[Data items]
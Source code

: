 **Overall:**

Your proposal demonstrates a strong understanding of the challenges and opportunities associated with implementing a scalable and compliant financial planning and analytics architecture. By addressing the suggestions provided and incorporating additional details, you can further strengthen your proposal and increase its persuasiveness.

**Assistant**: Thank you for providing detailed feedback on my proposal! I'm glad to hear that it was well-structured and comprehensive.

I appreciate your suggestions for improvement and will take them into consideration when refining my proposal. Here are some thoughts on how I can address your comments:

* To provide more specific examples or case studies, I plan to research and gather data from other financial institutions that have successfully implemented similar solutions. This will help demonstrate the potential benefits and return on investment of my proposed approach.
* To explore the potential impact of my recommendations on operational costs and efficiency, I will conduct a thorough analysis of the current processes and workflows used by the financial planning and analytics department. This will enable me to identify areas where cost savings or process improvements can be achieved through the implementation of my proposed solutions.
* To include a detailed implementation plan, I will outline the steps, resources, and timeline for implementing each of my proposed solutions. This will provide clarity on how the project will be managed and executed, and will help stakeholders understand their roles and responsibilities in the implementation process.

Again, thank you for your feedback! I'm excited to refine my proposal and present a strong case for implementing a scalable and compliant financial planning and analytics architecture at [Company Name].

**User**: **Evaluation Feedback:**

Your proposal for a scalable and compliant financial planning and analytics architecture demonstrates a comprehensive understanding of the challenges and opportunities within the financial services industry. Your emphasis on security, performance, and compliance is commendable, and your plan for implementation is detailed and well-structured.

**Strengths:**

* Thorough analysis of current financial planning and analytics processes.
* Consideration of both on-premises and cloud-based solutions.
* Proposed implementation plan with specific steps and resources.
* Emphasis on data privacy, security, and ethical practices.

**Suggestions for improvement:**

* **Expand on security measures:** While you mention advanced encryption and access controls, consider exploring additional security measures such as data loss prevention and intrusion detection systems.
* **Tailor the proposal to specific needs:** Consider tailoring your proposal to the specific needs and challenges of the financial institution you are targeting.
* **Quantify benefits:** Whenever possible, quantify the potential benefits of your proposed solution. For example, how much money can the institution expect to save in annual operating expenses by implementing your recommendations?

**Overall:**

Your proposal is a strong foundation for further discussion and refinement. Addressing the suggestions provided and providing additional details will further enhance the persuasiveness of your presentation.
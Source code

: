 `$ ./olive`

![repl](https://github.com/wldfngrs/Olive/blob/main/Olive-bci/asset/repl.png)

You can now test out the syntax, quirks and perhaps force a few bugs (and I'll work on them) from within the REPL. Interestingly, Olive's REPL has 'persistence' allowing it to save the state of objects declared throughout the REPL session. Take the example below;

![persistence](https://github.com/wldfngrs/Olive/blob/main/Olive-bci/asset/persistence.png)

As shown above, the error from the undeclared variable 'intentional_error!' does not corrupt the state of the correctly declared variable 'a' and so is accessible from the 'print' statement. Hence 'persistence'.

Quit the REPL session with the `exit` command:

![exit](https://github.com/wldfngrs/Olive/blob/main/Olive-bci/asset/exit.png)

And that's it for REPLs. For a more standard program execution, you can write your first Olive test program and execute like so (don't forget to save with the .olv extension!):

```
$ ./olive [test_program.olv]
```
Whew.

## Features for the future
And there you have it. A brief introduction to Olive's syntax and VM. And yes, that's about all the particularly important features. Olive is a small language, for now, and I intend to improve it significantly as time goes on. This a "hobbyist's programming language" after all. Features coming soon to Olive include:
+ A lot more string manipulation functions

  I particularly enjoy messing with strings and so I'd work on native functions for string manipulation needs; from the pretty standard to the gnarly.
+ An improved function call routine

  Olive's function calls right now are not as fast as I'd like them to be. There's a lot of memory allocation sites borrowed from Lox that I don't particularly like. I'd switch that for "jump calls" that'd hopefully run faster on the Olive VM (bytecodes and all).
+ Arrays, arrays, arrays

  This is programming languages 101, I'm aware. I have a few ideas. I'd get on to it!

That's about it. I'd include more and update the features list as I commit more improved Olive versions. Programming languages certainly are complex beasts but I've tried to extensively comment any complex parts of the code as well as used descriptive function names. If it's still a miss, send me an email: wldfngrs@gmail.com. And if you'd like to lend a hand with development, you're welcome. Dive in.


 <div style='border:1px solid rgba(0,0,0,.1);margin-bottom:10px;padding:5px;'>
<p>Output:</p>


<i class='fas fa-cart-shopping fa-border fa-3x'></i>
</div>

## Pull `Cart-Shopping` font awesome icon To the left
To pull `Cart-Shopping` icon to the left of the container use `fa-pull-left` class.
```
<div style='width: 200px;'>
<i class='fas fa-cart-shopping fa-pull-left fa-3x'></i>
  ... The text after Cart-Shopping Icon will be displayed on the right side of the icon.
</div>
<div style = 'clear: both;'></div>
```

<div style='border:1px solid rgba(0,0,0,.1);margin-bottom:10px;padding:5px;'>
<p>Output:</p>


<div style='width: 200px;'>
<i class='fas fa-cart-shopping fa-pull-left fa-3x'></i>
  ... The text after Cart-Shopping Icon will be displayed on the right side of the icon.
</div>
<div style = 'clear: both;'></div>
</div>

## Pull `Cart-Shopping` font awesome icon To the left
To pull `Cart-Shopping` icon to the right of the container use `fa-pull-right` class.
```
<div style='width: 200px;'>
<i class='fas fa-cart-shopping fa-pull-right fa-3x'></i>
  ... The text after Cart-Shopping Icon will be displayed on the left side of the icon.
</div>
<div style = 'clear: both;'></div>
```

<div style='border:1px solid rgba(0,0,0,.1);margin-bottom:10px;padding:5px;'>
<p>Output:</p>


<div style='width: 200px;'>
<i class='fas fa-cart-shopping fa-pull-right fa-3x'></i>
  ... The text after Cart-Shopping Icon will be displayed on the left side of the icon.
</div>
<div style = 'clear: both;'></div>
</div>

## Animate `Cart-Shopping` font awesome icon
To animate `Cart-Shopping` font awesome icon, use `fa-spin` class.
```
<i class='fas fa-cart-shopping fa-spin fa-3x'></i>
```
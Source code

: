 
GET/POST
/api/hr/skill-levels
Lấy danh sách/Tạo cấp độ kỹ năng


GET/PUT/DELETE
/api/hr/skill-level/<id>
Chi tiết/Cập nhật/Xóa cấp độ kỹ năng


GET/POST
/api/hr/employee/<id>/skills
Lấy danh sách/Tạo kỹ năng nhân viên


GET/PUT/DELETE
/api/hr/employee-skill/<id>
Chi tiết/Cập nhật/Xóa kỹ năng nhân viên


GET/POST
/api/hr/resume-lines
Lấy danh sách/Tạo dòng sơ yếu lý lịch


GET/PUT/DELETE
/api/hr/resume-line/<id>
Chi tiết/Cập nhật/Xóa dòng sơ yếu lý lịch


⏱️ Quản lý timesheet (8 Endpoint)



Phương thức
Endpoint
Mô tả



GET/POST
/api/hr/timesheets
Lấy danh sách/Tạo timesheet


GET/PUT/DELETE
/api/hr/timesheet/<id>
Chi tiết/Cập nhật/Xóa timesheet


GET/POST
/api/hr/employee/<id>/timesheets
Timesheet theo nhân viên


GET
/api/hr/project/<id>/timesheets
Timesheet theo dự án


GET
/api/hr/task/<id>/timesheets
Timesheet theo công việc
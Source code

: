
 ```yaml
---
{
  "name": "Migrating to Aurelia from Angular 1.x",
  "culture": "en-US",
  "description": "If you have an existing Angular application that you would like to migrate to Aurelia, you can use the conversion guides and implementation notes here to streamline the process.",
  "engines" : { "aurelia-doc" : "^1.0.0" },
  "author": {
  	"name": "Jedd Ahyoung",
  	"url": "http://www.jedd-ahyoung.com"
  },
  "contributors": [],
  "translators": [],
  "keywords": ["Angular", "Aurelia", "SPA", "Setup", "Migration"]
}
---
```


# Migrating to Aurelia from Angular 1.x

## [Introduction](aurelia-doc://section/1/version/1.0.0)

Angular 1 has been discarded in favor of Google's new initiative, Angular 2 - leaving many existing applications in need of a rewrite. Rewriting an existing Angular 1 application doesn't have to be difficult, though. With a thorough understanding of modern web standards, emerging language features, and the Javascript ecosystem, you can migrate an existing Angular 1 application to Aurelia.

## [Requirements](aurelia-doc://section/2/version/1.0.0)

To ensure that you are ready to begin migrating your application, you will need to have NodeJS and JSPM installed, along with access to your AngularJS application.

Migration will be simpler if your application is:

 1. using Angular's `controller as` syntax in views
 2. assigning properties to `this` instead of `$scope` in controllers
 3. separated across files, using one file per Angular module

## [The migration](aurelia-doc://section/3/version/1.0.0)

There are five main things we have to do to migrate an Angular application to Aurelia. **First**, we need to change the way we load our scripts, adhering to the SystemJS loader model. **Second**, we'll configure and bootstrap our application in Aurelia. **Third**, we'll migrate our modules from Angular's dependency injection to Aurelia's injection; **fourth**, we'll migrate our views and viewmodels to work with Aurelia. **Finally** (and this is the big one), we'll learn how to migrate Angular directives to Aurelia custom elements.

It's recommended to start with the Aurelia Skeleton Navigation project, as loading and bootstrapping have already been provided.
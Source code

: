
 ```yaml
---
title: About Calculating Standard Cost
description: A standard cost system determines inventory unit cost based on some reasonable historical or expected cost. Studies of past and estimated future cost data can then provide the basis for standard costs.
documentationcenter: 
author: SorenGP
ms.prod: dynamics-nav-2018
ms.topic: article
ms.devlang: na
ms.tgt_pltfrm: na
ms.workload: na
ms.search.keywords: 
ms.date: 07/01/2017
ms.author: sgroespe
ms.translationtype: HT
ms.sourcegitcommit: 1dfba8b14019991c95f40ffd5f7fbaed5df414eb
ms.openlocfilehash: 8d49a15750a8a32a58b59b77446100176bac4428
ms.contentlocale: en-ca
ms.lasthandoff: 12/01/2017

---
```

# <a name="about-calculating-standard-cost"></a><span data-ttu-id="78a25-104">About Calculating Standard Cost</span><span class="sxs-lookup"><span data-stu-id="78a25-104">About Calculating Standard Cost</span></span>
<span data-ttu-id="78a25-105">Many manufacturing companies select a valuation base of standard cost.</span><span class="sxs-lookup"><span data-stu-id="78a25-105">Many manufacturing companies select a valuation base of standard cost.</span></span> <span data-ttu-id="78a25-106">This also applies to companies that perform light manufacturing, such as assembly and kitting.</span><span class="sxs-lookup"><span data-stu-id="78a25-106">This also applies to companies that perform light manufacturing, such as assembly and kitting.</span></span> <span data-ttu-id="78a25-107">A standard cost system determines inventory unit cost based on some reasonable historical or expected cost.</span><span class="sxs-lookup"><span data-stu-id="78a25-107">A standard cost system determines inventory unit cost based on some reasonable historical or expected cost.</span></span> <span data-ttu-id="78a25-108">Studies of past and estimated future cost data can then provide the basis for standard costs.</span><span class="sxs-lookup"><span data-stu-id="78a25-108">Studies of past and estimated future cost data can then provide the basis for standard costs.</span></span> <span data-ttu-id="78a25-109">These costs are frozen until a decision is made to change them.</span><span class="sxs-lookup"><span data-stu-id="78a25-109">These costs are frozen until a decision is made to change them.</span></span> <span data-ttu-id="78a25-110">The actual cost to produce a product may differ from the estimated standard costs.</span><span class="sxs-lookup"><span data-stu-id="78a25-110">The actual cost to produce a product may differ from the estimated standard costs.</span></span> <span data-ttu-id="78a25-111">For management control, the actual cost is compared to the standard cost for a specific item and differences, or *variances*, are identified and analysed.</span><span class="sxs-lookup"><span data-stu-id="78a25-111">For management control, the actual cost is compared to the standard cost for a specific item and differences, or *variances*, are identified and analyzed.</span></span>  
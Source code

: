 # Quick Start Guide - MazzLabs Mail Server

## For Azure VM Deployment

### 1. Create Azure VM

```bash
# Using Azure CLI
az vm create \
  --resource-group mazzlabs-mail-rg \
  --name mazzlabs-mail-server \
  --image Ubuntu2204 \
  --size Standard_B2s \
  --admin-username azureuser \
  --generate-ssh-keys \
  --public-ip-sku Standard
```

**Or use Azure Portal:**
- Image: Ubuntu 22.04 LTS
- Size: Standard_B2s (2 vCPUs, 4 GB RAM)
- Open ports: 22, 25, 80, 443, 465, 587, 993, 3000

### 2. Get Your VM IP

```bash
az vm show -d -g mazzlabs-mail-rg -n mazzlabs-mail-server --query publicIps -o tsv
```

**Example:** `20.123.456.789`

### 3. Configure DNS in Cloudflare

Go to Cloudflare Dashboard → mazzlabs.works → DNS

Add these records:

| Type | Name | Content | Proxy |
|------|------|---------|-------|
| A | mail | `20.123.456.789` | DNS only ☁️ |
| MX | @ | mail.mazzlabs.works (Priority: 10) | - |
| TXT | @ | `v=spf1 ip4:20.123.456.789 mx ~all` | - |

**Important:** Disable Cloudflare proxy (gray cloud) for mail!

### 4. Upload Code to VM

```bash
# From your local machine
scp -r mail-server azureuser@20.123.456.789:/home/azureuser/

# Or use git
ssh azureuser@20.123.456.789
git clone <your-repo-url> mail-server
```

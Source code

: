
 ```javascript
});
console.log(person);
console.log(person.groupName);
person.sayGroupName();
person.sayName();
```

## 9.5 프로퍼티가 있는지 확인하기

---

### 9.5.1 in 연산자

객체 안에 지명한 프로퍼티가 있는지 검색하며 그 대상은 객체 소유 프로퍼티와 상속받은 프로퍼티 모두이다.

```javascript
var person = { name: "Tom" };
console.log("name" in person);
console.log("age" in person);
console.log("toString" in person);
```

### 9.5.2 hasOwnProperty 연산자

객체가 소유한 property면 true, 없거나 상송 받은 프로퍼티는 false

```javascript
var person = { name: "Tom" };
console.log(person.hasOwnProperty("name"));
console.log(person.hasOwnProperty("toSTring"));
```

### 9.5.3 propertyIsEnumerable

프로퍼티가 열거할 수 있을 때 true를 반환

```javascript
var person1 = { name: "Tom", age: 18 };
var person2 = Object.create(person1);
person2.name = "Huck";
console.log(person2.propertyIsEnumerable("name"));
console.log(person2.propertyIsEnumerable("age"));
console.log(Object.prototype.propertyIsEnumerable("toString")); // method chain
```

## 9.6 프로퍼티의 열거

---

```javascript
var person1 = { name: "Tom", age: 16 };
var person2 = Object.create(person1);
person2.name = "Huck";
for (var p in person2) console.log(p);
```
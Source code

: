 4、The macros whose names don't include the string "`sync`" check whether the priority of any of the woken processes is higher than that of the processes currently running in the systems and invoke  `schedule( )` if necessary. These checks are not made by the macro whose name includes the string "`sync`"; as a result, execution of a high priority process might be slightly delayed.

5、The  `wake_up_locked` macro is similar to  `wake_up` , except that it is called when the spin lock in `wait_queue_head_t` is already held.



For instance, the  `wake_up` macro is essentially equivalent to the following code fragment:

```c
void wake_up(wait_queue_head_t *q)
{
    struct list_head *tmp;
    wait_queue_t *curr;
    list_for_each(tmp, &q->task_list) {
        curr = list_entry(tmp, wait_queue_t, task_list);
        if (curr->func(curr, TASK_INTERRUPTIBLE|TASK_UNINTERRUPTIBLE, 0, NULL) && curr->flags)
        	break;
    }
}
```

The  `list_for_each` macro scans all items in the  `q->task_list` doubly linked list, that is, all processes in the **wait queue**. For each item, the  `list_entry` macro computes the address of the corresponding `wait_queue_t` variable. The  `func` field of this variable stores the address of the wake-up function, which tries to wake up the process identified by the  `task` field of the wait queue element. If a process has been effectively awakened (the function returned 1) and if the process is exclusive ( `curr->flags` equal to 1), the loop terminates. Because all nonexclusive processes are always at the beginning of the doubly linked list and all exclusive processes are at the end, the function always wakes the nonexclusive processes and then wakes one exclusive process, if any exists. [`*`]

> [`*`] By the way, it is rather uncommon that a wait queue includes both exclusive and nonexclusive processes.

### Exercise prompt
Copy out every line above where "spin" is present.

### Finished task
To animate `Cart-Shopping` font awesome icon, use `fa-spin` class.
<i class='fas fa-cart-shopping fa-spin fa-3x'></i>
5、The  `wake_up_locked` macro is similar to  `wake_up` , except that it is called when the spin lock in `wait_queue_head_t` is already held.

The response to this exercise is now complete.